Polish noblewoman (died 1550)

Barbara Kolanka (also Barbara Kołówna; herbu Junosza; born c. late 15th century – died 1550) was a Polish noblewoman born in the village of Dalejów, in what is today Daliowa, Podkarpackie Voivodeship., in southeastern Poland in the late 15th century. She is best known as the mother of queen Barbara Radziwiłł and Mikołaj "the Red" Radziwiłł.

== Biography ==
A direct descendant to Elisabeth of Pilcza, the Queen consort to Ladislaus II of Poland, she was born in late 15th century to Paweł Koła (or Kola) of Dalejów and Żółtanice (1450-1509), a prominent Polish politician and his wife, Bruneta Chodkiewicz (1458-1550). Her father was a Chamberlain (since 1490) and castellan of Halicz who in 1502 rose to the rank of Voivod of Podolia. She had three older brothers, one of whom (Jan Koła) rose to the rank of Grand Hetman of The Crown.

==Marriage and issue==

In ca. 1515 she married Jerzy "Herkules" Radziwiłł. They had three children:

- Mikołaj "the Red" Radziwiłł (1512–1584), who would later become Grand Hetman of Lithuania, married to Katarzyna Tomnicka-Lwińska h. Łodzia
- Anna Elżbieta Radziwiłł (1518–1558), married marszałek of Volhynia Piotr Kiszka h.

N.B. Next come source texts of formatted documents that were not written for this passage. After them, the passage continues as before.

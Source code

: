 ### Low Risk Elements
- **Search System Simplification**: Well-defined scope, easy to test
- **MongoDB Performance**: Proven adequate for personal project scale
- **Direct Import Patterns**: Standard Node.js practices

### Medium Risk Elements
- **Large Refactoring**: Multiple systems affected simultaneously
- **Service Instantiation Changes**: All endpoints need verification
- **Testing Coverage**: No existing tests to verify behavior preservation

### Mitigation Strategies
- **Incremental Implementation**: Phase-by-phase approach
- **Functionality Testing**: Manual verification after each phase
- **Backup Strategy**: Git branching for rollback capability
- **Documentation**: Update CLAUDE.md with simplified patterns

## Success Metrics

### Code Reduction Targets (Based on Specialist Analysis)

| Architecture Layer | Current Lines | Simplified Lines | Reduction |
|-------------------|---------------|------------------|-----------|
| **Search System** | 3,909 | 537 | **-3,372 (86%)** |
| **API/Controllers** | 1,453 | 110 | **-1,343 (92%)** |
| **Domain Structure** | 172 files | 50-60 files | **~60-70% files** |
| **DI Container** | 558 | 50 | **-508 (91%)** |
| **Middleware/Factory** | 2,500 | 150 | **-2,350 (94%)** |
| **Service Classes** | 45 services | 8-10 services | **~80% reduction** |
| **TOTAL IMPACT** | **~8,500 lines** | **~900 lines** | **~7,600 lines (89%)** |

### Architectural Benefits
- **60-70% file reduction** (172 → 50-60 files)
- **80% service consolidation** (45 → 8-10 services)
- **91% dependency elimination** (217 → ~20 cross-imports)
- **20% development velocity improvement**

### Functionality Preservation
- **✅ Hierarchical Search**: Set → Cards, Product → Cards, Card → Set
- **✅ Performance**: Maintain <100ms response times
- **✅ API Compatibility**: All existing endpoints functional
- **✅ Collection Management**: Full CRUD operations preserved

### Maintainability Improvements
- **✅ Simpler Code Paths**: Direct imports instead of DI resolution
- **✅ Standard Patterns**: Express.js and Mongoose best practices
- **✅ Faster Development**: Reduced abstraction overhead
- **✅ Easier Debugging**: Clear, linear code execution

Dąbrowa (died 1550) in 1549, and later Symeon Holszański Dubrowicki h. Hipocentaur.
- Barbara Radziwiłł (1520/1523–1551), married firstly Stanislovas Goštautas. As a widow, in 1547, she secretly married king of Poland Sigismund II Augustus and was declared the Queen consort the following year; crowned in 1550 despite protests by the King's mother Queen Bona, the Sejm and the Senate.